Our talk will be divided into two parts. First, we will survey the primary epigraphic material, which is not limited to the 550 published inscriptions in MLM (Monumenta Linguae Messapicae), the foremost corpus of Messapic inscriptions, but also includes a large number (circa 130) of unpublished inscriptions and two dozen inscriptions published in the last 20 years. After laying out the different strands of our project –language, connections between epigraphical records and cults, and palaeography (alphabets and alphabet series) – we will present some preliminary results from our research in the domain of synchronic phonology. While the scholarship on Messapic phonology still relies on de Simone 1972, we believe that the field is in need of an update in light of both the tremendous progress in the study of the languages of ancient Italy and Indo-European Studies of the last 50 years, and of the increased amount of data at our disposal.

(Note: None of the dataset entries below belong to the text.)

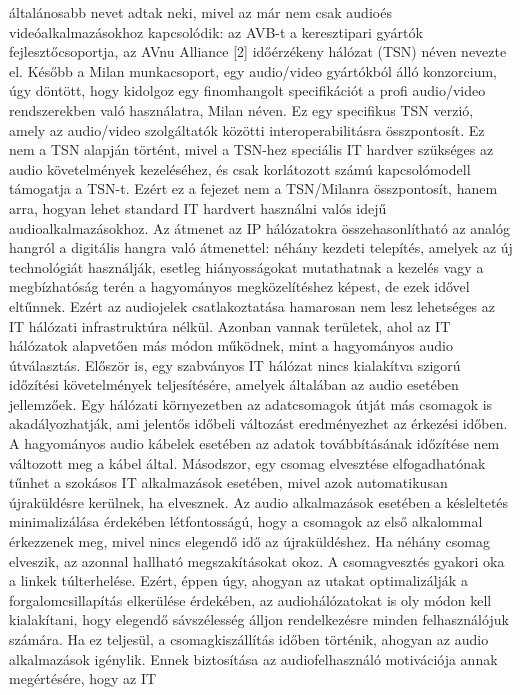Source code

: általánosabb nevet adtak neki, mivel az már nem csak audioés
videóalkalmazásokhoz kapcsolódik: az AVB-t a keresztipari gyártók
fejlesztőcsoportja, az AVnu Alliance [2] időérzékeny hálózat (TSN) néven nevezte
el. Később a Milan munkacsoport, egy audio/video gyártókból álló konzorcium, úgy
döntött, hogy kidolgoz egy finomhangolt specifikációt a profi audio/video
rendszerekben való használatra, Milan néven. Ez egy specifikus TSN verzió, amely
az audio/video szolgáltatók közötti interoperabilitásra összpontosít. Ez nem a
TSN alapján történt, mivel a TSN-hez speciális IT hardver szükséges az audio
követelmények kezeléséhez, és csak korlátozott számú kapcsolómodell támogatja a
TSN-t. Ezért ez a fejezet nem a TSN/Milanra összpontosít, hanem arra, hogyan
lehet standard IT hardvert használni valós idejű audioalkalmazásokhoz.
Az átmenet az IP hálózatokra összehasonlítható az analóg hangról a digitális
hangra való átmenettel: néhány kezdeti telepítés, amelyek az új technológiát
használják, esetleg hiányosságokat mutathatnak a kezelés vagy a megbízhatóság
terén a hagyományos megközelítéshez képest, de ezek idővel eltűnnek. Ezért az
audiojelek csatlakoztatása hamarosan nem lesz lehetséges az IT hálózati
infrastruktúra nélkül. Azonban vannak területek, ahol az IT hálózatok alapvetően
más módon működnek, mint a hagyományos audio útválasztás. Először is, egy
szabványos IT hálózat nincs kialakítva szigorú időzítési követelmények
teljesítésére, amelyek általában az audio esetében jellemzőek. Egy hálózati
környezetben az adatcsomagok útját más csomagok is akadályozhatják, ami jelentős
időbeli változást eredményezhet az érkezési időben. A hagyományos audio kábelek
esetében az adatok továbbításának időzítése nem változott meg a kábel által.
Másodszor, egy csomag elvesztése elfogadhatónak tűnhet a szokásos IT
alkalmazások esetében, mivel azok automatikusan újraküldésre kerülnek, ha
elvesznek. Az audio alkalmazások esetében a késleltetés minimalizálása érdekében
létfontosságú, hogy a csomagok az első alkalommal érkezzenek meg, mivel nincs
elegendő idő az újraküldéshez. Ha néhány csomag elveszik, az azonnal hallható
megszakításokat okoz. A csomagvesztés gyakori oka a linkek túlterhelése. Ezért,
éppen úgy, ahogyan az utakat optimalizálják a forgalomcsillapítás elkerülése
érdekében, az audiohálózatokat is oly módon kell kialakítani, hogy elegendő
sávszélesség álljon rendelkezésre minden felhasználójuk számára. Ha ez teljesül,
a csomagkiszállítás időben történik, ahogyan az audio alkalmazások igénylik.
Ennek biztosítása az audiofelhasználó motivációja annak megértésére, hogy az IT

We will endeavour to show that the time is ripe for a complete review of the primary linguistic material through an interdisciplinary approach and the evaluation of epigraphic contexts and an updated reliability index. This has the potential to shed light on several aspects of the language and pave the way for further research on the topic (e.g., on the morphology and on the divine and cultic figures) and for the publication of the new inscriptions from Ostuni (cf. Marchesini forthcoming) and Grotta della Poesia (on which, cf. de Simone 1988, Marchesini forthcoming)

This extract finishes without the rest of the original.